Please return the lines below verbatim, beginning at the one that has "<!-- vim: spell" and stopping after the one that has "# cd into project directory", and add no other lines.

** Record excerpts follows **

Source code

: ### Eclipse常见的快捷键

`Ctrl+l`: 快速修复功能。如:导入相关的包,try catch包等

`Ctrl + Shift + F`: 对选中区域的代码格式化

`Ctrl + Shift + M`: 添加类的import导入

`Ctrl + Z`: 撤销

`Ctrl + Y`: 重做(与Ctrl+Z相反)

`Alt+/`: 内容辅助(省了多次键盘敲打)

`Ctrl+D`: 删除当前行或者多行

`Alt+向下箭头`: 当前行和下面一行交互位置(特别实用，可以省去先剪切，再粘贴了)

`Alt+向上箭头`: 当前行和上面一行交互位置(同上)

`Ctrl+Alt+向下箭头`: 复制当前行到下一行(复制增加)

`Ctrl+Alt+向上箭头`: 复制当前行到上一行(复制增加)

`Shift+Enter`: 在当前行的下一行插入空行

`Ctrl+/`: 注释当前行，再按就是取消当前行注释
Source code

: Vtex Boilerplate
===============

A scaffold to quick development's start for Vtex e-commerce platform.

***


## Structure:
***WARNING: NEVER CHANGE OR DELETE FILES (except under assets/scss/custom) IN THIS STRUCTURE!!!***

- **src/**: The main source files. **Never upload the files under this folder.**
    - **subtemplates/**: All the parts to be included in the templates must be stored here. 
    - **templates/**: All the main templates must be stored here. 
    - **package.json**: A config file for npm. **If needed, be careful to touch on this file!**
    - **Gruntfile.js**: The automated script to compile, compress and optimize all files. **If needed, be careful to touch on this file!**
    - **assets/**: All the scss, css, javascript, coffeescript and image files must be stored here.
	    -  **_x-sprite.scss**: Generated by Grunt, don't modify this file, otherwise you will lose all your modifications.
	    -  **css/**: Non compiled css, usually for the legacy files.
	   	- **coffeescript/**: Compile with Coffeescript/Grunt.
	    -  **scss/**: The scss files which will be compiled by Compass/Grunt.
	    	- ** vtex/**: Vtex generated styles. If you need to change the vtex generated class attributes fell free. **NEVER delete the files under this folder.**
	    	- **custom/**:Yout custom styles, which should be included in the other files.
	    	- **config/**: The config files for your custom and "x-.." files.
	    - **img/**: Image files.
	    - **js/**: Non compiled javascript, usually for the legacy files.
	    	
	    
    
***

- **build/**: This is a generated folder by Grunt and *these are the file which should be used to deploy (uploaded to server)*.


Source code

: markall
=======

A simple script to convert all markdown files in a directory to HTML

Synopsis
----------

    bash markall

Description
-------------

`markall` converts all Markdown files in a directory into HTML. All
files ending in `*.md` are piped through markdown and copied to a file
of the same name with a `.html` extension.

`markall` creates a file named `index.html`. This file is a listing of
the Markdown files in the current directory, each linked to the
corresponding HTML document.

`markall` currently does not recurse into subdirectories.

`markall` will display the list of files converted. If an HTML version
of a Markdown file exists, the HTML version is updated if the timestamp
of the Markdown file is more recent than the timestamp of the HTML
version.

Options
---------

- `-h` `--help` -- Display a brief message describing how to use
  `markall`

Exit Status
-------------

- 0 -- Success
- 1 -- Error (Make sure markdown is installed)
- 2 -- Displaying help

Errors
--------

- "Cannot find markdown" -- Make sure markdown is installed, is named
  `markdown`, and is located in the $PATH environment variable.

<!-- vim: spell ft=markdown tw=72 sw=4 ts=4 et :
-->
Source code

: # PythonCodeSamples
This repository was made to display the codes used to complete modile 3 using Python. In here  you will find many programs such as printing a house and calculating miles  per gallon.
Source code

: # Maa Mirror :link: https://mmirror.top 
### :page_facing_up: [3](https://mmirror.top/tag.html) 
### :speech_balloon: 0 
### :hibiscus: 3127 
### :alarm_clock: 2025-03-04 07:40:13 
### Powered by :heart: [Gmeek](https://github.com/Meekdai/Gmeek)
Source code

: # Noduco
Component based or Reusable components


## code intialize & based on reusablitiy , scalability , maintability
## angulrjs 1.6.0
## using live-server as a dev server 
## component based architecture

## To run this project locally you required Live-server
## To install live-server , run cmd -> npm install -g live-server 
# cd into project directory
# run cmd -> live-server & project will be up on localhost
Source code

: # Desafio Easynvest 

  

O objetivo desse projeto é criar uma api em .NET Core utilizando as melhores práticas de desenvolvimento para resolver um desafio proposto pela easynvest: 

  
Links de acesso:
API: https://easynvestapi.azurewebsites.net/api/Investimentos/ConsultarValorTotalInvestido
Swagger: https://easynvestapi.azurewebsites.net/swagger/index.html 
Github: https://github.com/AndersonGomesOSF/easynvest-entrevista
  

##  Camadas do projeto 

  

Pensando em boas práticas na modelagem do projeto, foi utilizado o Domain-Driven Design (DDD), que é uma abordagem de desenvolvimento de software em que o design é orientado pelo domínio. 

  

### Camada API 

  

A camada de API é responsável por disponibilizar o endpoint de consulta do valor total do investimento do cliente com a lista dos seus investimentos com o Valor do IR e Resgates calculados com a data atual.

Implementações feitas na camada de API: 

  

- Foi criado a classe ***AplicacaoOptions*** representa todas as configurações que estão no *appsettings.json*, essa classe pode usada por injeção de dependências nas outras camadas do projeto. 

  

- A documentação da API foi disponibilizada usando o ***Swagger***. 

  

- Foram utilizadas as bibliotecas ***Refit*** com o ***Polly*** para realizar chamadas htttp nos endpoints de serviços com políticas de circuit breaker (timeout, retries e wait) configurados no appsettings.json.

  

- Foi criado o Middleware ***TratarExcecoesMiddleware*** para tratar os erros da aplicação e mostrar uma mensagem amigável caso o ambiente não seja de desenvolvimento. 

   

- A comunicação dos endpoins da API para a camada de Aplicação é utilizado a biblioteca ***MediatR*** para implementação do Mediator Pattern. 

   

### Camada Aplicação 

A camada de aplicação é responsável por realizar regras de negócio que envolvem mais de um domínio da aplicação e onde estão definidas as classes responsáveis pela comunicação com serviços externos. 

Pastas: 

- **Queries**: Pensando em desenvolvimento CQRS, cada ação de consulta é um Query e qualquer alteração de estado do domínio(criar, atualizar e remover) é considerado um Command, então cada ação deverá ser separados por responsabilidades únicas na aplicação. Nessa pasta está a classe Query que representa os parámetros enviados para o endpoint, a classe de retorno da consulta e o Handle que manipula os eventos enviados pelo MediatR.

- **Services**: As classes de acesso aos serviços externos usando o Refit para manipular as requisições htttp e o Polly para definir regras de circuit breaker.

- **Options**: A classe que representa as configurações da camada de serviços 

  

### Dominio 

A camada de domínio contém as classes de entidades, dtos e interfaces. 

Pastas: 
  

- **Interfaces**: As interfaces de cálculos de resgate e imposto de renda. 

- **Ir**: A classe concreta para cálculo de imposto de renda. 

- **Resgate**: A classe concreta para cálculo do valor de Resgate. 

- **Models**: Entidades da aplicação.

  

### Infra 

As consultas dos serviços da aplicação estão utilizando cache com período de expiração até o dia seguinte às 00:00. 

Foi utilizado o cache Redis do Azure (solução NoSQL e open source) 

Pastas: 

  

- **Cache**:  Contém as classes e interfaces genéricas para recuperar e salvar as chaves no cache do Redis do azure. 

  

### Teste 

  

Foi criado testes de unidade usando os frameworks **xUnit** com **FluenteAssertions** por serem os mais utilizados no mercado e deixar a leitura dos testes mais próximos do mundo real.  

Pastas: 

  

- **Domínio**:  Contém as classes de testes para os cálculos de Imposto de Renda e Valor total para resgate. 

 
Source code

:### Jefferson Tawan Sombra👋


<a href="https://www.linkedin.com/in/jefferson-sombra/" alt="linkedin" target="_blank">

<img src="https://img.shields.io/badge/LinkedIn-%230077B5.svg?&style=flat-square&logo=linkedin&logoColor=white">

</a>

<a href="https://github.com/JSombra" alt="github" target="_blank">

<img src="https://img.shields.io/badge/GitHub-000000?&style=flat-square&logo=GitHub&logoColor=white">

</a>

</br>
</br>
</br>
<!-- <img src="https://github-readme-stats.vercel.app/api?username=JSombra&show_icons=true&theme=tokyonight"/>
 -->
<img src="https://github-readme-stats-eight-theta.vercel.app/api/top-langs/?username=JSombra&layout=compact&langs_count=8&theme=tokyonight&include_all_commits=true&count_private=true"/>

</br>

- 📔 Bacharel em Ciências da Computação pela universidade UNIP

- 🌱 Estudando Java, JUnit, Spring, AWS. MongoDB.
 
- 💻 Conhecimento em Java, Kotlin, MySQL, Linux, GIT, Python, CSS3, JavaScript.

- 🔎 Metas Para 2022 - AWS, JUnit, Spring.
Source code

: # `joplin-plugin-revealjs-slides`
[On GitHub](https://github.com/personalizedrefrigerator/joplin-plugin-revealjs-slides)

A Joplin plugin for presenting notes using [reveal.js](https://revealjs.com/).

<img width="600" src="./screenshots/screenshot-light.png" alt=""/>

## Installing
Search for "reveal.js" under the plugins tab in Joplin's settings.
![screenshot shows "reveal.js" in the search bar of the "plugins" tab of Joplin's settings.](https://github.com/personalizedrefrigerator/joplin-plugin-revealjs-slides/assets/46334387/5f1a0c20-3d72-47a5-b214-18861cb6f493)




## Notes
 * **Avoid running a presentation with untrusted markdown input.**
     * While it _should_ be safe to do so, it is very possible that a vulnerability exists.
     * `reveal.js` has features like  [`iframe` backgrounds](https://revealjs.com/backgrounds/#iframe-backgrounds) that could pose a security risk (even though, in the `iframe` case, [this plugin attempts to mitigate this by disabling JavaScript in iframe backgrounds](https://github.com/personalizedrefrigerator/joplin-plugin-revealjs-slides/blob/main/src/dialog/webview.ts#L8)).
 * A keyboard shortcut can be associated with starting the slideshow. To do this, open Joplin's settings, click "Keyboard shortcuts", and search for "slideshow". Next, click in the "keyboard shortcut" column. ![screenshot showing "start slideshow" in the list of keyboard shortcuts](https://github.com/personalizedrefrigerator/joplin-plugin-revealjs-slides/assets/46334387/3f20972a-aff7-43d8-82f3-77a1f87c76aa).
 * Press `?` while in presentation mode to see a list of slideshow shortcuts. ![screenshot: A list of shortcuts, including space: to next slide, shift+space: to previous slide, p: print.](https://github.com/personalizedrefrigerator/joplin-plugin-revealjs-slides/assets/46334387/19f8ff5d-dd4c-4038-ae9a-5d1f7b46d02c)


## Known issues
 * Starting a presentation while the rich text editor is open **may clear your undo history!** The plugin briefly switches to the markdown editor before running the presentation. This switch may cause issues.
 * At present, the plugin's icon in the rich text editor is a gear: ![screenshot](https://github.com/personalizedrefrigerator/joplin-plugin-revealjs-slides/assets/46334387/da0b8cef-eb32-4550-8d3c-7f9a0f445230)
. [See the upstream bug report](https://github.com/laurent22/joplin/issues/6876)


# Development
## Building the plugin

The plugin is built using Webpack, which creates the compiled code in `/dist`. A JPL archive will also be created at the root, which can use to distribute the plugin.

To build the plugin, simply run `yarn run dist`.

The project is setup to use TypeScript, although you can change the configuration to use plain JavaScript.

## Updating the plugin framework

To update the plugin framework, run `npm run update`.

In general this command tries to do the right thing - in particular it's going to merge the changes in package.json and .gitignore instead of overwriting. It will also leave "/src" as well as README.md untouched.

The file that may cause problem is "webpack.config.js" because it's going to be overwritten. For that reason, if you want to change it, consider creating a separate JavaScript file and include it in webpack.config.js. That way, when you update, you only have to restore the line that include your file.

** End of Record excerpts **

Solved problem ::
<!-- vim: spell ft=markdown tw=72 sw=4 ts=4 et :
-->
Source code

: # PythonCodeSamples
This repository was made to display the codes used to complete modile 3 using Python. In here  you will find many programs such as printing a house and calculating miles  per gallon.
Source code

: # Maa Mirror :link: https://mmirror.top 
### :page_facing_up: [3](https://mmirror.top/tag.html) 
### :speech_balloon: 0 
### :hibiscus: 3127 
### :alarm_clock: 2025-03-04 07:40:13 
### Powered by :heart: [Gmeek](https://github.com/Meekdai/Gmeek)
Source code

: # Noduco
Component based or Reusable components


## code intialize & based on reusablitiy , scalability , maintability
## angulrjs 1.6.0
## using live-server as a dev server 
## component based architecture

## To run this project locally you required Live-server
## To install live-server , run cmd -> npm install -g live-server 
# cd into project directory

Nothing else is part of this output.